Input:
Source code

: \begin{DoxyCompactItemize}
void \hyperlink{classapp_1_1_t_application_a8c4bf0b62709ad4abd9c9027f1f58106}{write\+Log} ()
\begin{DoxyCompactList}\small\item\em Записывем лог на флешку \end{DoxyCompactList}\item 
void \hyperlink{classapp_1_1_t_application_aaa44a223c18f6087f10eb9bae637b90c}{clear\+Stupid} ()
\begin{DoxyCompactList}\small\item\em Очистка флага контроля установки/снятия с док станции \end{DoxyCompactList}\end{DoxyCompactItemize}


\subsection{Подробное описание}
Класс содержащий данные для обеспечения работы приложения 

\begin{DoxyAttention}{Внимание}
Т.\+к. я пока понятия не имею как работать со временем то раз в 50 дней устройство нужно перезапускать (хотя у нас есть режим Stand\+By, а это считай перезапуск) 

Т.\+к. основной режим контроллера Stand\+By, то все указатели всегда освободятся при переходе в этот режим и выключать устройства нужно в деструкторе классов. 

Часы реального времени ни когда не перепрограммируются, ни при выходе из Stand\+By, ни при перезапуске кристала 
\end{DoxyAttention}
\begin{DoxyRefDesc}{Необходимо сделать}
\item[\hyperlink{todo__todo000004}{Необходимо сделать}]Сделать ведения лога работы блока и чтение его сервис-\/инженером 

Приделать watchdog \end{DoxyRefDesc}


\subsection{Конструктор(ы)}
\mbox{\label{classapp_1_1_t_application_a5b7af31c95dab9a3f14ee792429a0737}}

Exercise instructions:
From the line holding "Т.\+к. я пока" to the last line of the entries above, restate each line exactly; include both ends and omit everything else.

Solution to this exercise:
Т.\+к. я пока понятия не имею как работать со временем то раз в 50 дней устройство нужно перезапускать (хотя у нас есть режим Stand\+By, а это считай перезапуск) 

Т.\+к. основной режим контроллера Stand\+By, то все указатели всегда освободятся при переходе в этот режим и выключать устройства нужно в деструкторе классов. 

Часы реального времени ни когда не перепрограммируются, ни при выходе из Stand\+By, ни при перезапуске кристала 
\end{DoxyAttention}
\begin{DoxyRefDesc}{Необходимо сделать}
\item[\hyperlink{todo__todo000004}{Необходимо сделать}]Сделать ведения лога работы блока и чтение его сервис-\/инженером 

Приделать watchdog \end{DoxyRefDesc}


\subsection{Конструктор(ы)}
\mbox{\label{classapp_1_1_t_application_a5b7af31c95dab9a3f14ee792429a0737}}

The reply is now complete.